State the number of lines in the records beneath that hold the word "subnetted", and add nothing.
[PROVIDED INFORMATION]
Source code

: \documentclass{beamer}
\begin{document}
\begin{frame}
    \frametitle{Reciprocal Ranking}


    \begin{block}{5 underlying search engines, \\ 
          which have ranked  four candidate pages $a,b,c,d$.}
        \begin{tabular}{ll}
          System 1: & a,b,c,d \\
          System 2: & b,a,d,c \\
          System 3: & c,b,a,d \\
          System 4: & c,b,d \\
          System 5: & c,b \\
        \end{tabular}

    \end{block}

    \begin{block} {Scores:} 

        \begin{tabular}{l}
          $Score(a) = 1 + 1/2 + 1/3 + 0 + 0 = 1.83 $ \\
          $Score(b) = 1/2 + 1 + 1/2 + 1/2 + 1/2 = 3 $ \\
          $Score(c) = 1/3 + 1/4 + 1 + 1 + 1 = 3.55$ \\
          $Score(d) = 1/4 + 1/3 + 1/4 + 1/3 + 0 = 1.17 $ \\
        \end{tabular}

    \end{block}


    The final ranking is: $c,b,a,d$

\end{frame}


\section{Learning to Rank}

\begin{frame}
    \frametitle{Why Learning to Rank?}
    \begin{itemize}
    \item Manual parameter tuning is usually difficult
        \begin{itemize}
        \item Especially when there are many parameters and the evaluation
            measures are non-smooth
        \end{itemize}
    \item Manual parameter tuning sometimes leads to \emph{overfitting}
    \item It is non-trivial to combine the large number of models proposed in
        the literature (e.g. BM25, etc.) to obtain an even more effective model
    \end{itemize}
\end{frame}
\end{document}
[/PROVIDED INFORMATION]
[PROVIDED INFORMATION]
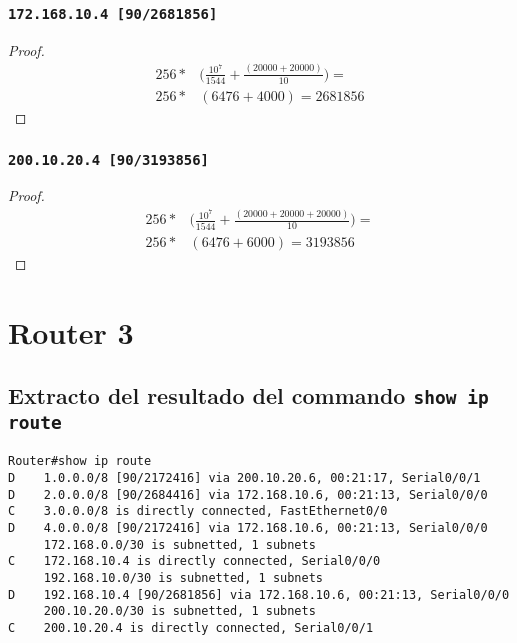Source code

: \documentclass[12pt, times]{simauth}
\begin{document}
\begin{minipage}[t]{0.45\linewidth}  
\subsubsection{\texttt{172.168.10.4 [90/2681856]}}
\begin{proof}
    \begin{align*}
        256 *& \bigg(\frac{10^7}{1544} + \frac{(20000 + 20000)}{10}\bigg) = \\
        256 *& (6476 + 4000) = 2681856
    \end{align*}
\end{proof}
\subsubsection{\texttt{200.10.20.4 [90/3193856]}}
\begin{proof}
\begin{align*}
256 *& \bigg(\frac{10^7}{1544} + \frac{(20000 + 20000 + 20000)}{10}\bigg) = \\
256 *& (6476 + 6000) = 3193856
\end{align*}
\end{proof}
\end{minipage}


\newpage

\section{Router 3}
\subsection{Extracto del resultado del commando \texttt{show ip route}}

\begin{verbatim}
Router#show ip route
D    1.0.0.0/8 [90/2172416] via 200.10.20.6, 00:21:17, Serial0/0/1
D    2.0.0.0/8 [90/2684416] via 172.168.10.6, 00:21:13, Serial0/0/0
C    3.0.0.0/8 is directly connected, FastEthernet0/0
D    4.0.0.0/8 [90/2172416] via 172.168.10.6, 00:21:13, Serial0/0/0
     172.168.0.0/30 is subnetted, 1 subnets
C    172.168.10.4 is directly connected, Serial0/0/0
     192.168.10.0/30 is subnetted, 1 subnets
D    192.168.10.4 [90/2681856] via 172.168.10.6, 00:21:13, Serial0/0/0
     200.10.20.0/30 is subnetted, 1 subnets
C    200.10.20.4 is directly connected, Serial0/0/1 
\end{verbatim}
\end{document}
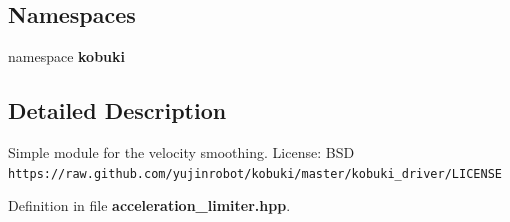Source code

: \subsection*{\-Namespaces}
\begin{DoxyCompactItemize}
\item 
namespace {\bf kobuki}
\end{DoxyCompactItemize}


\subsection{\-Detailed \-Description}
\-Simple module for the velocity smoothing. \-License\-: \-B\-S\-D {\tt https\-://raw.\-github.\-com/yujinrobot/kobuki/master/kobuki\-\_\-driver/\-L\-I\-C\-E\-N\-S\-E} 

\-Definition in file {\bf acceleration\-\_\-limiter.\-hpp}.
[/PROVIDED INFORMATION]
[PROVIDED INFORMATION]
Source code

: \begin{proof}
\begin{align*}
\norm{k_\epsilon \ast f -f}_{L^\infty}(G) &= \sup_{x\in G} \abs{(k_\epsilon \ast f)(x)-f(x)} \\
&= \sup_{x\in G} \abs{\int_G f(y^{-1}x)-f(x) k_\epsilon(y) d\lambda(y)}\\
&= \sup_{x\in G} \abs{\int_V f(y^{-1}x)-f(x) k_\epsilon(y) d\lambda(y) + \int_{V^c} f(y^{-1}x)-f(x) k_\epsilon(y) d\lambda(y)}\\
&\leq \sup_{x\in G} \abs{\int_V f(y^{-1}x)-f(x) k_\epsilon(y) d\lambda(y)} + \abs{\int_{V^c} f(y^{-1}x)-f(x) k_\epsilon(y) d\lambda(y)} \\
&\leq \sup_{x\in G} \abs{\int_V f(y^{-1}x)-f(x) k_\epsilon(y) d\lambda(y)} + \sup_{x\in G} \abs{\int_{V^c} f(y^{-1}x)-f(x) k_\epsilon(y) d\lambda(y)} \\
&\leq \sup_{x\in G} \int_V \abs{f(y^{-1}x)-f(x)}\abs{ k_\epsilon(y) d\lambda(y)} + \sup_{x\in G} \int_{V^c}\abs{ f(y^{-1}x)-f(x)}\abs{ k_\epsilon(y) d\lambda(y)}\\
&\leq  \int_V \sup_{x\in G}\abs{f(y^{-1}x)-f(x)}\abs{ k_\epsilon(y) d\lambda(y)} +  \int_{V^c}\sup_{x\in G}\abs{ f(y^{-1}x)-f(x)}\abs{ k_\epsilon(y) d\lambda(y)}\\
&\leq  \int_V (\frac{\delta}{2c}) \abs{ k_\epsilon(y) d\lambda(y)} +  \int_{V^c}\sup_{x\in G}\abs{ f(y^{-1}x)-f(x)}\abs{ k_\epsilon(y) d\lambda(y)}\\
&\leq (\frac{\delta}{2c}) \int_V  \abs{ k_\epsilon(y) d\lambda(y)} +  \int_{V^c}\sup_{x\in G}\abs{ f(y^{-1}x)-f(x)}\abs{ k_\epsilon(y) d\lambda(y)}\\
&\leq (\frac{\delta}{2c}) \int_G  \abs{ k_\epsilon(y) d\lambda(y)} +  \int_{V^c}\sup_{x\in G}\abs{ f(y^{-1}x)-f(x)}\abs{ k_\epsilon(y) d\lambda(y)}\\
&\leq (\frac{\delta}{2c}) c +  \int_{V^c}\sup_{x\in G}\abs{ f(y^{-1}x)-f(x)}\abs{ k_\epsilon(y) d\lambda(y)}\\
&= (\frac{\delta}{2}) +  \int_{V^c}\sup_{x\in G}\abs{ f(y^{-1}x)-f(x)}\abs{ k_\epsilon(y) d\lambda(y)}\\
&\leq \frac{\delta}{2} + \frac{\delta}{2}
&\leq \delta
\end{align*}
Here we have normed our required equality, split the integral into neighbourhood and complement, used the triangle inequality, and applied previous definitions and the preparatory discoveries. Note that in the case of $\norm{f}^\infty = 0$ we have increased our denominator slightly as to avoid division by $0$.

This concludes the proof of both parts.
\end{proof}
[/PROVIDED INFORMATION]
ANSWER SPACE. 3